The Accident and NTSB Safety Investigation
A witness reported that the pilot performed the upper pass, then returned for the middle pass when the helicopter began to rotate counterclockwise around the main motor mast. It completed one full rotation, and during the second rotation, the helicopter impacted trees and then the ground.
Post-accident examination revealed (our emphasis added)…
…a fracture of the overrunning clutch outer race and cracks on three of the engine mounts. While two of the three engine mounts cracks were likely a result of impact forces, the cracks on a third [central] engine mount were likely present prior to the accident.
The failure of the overrunning clutch subassembly outer race resulted in a loss of power to the main rotor system.
Given the helicopter’s low altitude and airspeed at the time of the loss of power, the pilot was likely unable to successfully initiate and perform an autorotative landing.
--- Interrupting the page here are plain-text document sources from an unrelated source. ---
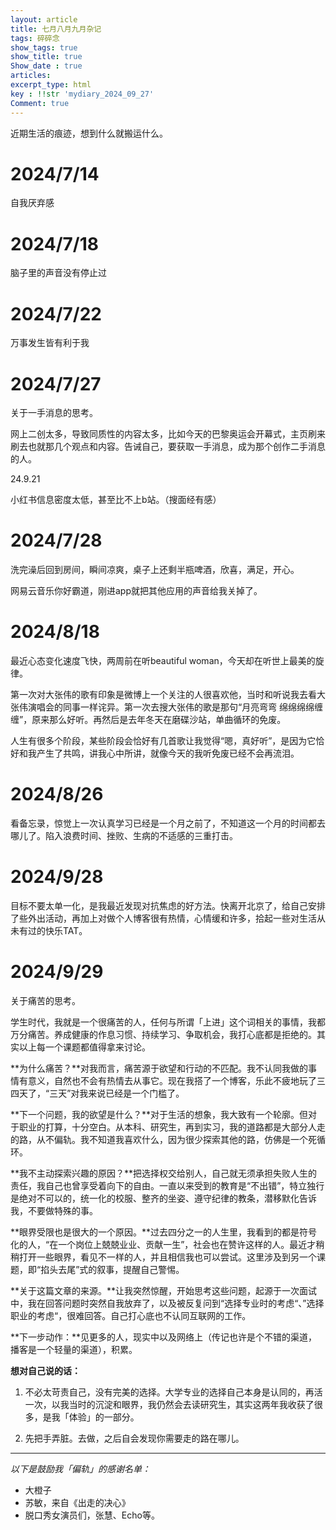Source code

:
 ```yaml
---
layout: article
title: 七月八月九月杂记
tags: 碎碎念
show_tags: true
show_title: true
Show_date : true
articles:
excerpt_type: html
key : !!str 'mydiary_2024_09_27'
Comment: true
---
```


近期生活的痕迹，想到什么就搬运什么。

<!--more-->

# 2024/7/14

自我厌弃感

# 2024/7/18

脑子里的声音没有停止过

# 2024/7/22

万事发生皆有利于我

# 2024/7/27

关于一手消息的思考。

网上二创太多，导致同质性的内容太多，比如今天的巴黎奥运会开幕式，主页刷来刷去也就那几个观点和内容。告诫自己，要获取一手消息，成为那个创作二手消息的人。

24.9.21

小红书信息密度太低，甚至比不上b站。（搜面经有感）

# 2024/7/28

洗完澡后回到房间，瞬间凉爽，桌子上还剩半瓶啤酒，欣喜，满足，开心。

网易云音乐你好霸道，刚进app就把其他应用的声音给我关掉了。

# 2024/8/18

最近心态变化速度飞快，两周前在听beautiful woman，今天却在听世上最美的旋律。

第一次对大张伟的歌有印象是微博上一个关注的人很喜欢他，当时和听说我去看大张伟演唱会的同事一样诧异。第一次去搜大张伟的歌是那句“月亮弯弯 绵绵绵绵缠缠”，原来那么好听。再然后是去年冬天在磨碟沙站，单曲循环的免废。

人生有很多个阶段，某些阶段会恰好有几首歌让我觉得“嗯，真好听”，是因为它恰好和我产生了共鸣，讲我心中所讲，就像今天的我听免废已经不会再流泪。

# 2024/8/26

看备忘录，惊觉上一次认真学习已经是一个月之前了，不知道这一个月的时间都去哪儿了。陷入浪费时间、挫败、生病的不适感的三重打击。

# 2024/9/28

目标不要太单一化，是我最近发现对抗焦虑的好方法。快离开北京了，给自己安排了些外出活动，再加上对做个人博客很有热情，心情缓和许多，拾起一些对生活从未有过的快乐TAT。

# 2024/9/29

关于痛苦的思考。

学生时代，我就是一个很痛苦的人，任何与所谓「上进」这个词相关的事情，我都万分痛苦。养成健康的作息习惯、持续学习、争取机会，我打心底都是拒绝的。其实以上每一个课题都值得拿来讨论。

**为什么痛苦？**对我而言，痛苦源于欲望和行动的不匹配。我不认同我做的事情有意义，自然也不会有热情去从事它。现在我搭了一个博客，乐此不疲地玩了三四天了，“三天”对我来说已经是一个门槛了。

**下一个问题，我的欲望是什么？**对于生活的想象，我大致有一个轮廓。但对于职业的打算，十分空白。从本科、研究生，再到实习，我的道路都是大部分人走的路，从不偏轨。我不知道我喜欢什么，因为很少探索其他的路，仿佛是一个死循环。

**我不主动探索兴趣的原因？**把选择权交给别人，自己就无须承担失败人生的责任，我自己也曾享受着向下的自由。一直以来受到的教育是“不出错”，特立独行是绝对不可以的，统一化的校服、整齐的坐姿、遵守纪律的教条，潜移默化告诉我，不要做特殊的事。

**眼界受限也是很大的一个原因。**过去四分之一的人生里，我看到的都是符号化的人，“在一个岗位上兢兢业业、贡献一生”，社会也在赞许这样的人。最近才稍稍打开一些眼界，看见不一样的人，并且相信我也可以尝试。这里涉及到另一个课题，即“掐头去尾”式的叙事，提醒自己警惕。

**关于这篇文章的来源。**让我突然惊醒，开始思考这些问题，起源于一次面试中，我在回答问题时突然自我放弃了，以及被反复问到“选择专业时的考虑“、”选择职业的考虑“，很难回答。自己打心底也不认同互联网的工作。

**下一步动作：**见更多的人，现实中以及网络上（传记也许是个不错的渠道，播客是一个轻量的渠道），积累。

**想对自己说的话：**

1. 不必太苛责自己，没有完美的选择。大学专业的选择自己本身是认同的，再活一次，以我当时的沉淀和眼界，我仍然会去读研究生，其实这两年我收获了很多，是我「体验」的一部分。

2. 先把手弄脏。去做，之后自会发现你需要走的路在哪儿。

---

*以下是鼓励我「偏轨」的感谢名单：*

- 大橙子
- 苏敏，来自《出走的决心》
- 脱口秀女演员们，张慧、Echo等。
The investigation identified that:
Before its installation…the overrunning clutch subassembly had been repaired, which included the installation of a new outer race. The accident helicopter operated with the overrunning clutch subassembly for about 33 flight hours until the accident occurred. Examination of the fracture surfaces revealed signatures consistent with fatigue and subsequent overload. The orientation of the crack in the circumferential plane was consistent with an anomalous bending load, such as an angular misalignment of the drivetrain, that drove fatigue crack initiation.
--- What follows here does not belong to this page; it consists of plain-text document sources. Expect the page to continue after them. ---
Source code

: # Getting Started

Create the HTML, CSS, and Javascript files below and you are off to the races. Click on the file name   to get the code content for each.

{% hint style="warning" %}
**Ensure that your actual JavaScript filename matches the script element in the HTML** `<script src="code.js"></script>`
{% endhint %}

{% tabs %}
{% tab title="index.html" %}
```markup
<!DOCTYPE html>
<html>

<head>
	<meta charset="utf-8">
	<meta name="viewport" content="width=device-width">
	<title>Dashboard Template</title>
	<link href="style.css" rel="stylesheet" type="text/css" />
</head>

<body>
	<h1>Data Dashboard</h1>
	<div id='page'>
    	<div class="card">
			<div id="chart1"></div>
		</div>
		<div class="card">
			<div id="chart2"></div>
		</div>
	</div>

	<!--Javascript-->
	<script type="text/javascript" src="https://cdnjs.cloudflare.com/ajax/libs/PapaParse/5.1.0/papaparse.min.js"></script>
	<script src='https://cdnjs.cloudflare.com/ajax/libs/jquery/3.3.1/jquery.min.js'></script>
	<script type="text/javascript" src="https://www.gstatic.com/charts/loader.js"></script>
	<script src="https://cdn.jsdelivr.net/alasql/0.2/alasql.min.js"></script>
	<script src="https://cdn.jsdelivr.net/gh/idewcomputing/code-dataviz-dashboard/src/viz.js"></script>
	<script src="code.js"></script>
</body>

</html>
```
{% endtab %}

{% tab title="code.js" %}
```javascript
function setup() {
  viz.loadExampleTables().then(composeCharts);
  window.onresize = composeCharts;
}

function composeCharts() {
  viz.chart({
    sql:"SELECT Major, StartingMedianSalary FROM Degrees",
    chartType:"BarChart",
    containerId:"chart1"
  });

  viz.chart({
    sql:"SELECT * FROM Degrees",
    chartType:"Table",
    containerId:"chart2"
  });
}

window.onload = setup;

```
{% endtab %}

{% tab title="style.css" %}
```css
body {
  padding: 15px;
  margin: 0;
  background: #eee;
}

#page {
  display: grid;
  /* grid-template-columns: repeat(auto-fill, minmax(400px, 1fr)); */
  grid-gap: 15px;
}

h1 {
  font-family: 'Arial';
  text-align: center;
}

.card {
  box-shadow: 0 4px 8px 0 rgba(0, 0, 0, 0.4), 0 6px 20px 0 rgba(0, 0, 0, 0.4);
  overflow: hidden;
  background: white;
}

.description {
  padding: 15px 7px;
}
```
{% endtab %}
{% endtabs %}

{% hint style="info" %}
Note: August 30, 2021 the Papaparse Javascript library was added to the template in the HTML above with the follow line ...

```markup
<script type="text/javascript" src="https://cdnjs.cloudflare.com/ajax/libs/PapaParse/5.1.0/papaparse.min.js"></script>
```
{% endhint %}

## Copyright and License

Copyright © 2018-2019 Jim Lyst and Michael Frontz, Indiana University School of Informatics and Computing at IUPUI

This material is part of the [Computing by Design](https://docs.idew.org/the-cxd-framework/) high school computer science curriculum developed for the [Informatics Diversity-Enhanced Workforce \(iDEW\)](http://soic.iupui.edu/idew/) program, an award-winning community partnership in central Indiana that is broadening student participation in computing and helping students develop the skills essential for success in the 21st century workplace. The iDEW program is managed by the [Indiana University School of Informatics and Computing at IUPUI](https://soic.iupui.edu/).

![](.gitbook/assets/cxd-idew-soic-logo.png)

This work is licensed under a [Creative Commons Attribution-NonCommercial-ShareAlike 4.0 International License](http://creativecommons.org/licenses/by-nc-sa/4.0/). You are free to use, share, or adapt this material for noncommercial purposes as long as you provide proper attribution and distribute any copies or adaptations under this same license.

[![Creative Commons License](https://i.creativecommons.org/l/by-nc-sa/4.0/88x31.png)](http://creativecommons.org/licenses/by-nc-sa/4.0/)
The investigation went on to determine that…
…it is likely that the damaged center engine mount was the source of the anomalous bending loads… The 100-hour/annual inspection of the engine mounts could be performed with the engine installed on the airframe, and the operator had done so; however, the presence of the engine could present difficulties for a mechanic in performing a visual inspection, particularly of the forward side of the center engine mount, where the cracks were located. Maintenance records indicated that, in the 9 months preceding the accident, the engine mounts were inspected six times with no anomalies observed. However, when the engine mount cracks may have developed and whether they would have been visible during any of the previous inspections could not be determined based on the available information.
NTSB Probable Cause
A fatigue failure of the overrunning clutch subassembly due to abnormal bending loads due to cracks on the center engine mount, which resulted in an inflight loss of power. Contributing to the accident was the helicopter’s low altitude and airspeed when the loss of power occurred, which precluded the pilot from successfully performing an autorotation.
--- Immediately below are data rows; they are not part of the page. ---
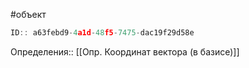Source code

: #объект

```javascript
ID:: a63febd9-4a1d-48f5-7475-dac19f29d58e
```

Определения:: [[Опр. Координат вектора (в базисе)]]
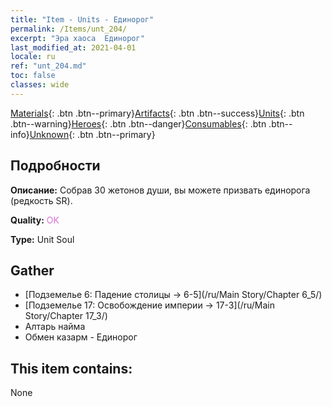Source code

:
 ```yaml
---
title: "Item - Units - Единорог"
permalink: /Items/unt_204/
excerpt: "Эра хаоса  Единорог"
last_modified_at: 2021-04-01
locale: ru
ref: "unt_204.md"
toc: false
classes: wide
---
```

 [Materials](/ru/Items/){: .btn .btn--primary}[Artifacts](/ru/Items/Artifacts/){: .btn .btn--success}[Units](/ru/Items/Units/){: .btn .btn--warning}[Heroes](/ru/Items/Heroes/){: .btn .btn--danger}[Consumables](/ru/Items/Consumables/){: .btn .btn--info}[Unknown](/ru/Items/Unknown/){: .btn .btn--primary}

## Подробности
 **Описание:** Собрав 30 жетонов души, вы можете призвать единорога (редкость SR).

 **Quality:** <span style="color: #DA70D6">OK</span>

 **Type:** Unit Soul

## Gather

*    [Подземелье 6: Падение столицы -> 6-5](/ru/Main Story/Chapter 6_5/) 
*    [Подземелье 17: Освобождение империи -> 17-3](/ru/Main Story/Chapter 17_3/) 
*    Алтарь найма 
*    Обмен казарм - Единорог 

## This item contains:

  None

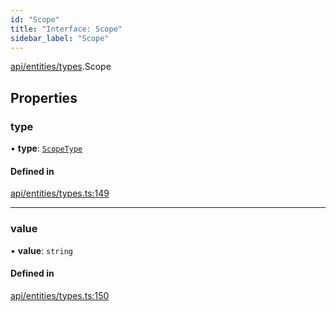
 ```yaml
---
id: "Scope"
title: "Interface: Scope"
sidebar_label: "Scope"
---
```


[api/entities/types](../../../../../modules/API/Entities/Types/Types.md).Scope

## Properties

### type

• **type**: [`ScopeType`](../../../../../enums/API/Entities/Types/ScopeType/ScopeType.md)

#### Defined in

[api/entities/types.ts:149](https://github.com/PolymeshAssociation/polymesh-sdk/blob/654b99c8d/src/api/entities/types.ts#L149)

___

### value

• **value**: `string`

#### Defined in

[api/entities/types.ts:150](https://github.com/PolymeshAssociation/polymesh-sdk/blob/654b99c8d/src/api/entities/types.ts#L150)
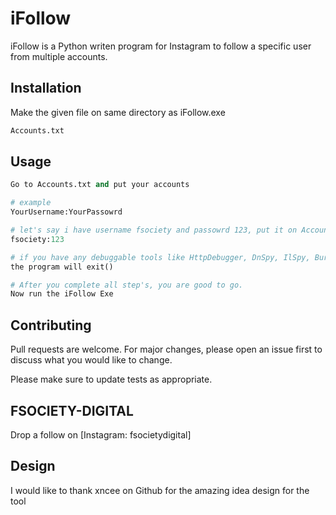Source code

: # iFollow

iFollow is a Python writen program for Instagram to follow a specific user from multiple accounts.

## Installation

Make the given file on same directory as iFollow.exe

```bash
Accounts.txt
```

## Usage

```python
Go to Accounts.txt and put your accounts

# example
YourUsername:YourPassowrd

# let's say i have username fsociety and passowrd 123, put it on Accounts.txt as:
fsociety:123

# if you have any debuggable tools like HttpDebugger, DnSpy, IlSpy, BurpSuite etc..
the program will exit()

# After you complete all step's, you are good to go.
Now run the iFollow Exe
```

## Contributing
Pull requests are welcome. For major changes, please open an issue first to discuss what you would like to change.

Please make sure to update tests as appropriate.

## FSOCIETY-DIGITAL
Drop a follow on [Instagram: fsocietydigital]

## Design
I would like to thank xncee on Github for the amazing idea design for the tool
Not discussed in this accident report but the 1981 built helicopter had suffered three previous accidents. On 6 November 2009, while operated by Extreme Helicopters, the helicopter lost engine power less than a minute after takeoff in Baxley, Georgia. It rolled over onto its left side during the subsequent autorotation and suffered substantial damage. The pilot told the NTSB this was “main fuel valve was pulled causing fuel starvation to the engine.” On 29 July 2014 while undertaking an aerial saw task for Rotor Blade LLC in West Liberty, Ohio alongside a railroad track, the engine lost power due to fuel exhaustion and the helicopter descended into the trees, again receiving substantial damage.
The helicopter was topped off with fuel before the accident flight, and it had been flown 1 hour 50 minutes before the accident. The operator stated that the fuel tank holds 62.4 gallons, and the pilot reported that the helicopter consumes about 30 gallons per hour. It is likely that the pilot did not adequately monitor the fuel quantity during the flight, which resulted in a total loss of engine power due to fuel exhaustion.
…the passenger [from First Energy] spotted a previously unseen power line in their flightpath, so the pilot “pulled hard aft cyclic with right pedal,” but the main rotor blades struck the power line. The helicopter’s main rotor system began vibrating, but the pilot was able to land without further incident.
The helicopter sustained substantial damage to the main rotor blades.
Curiously, these previous accidents, and the aircraft’s return to service after each one, are not examined by the NTSB.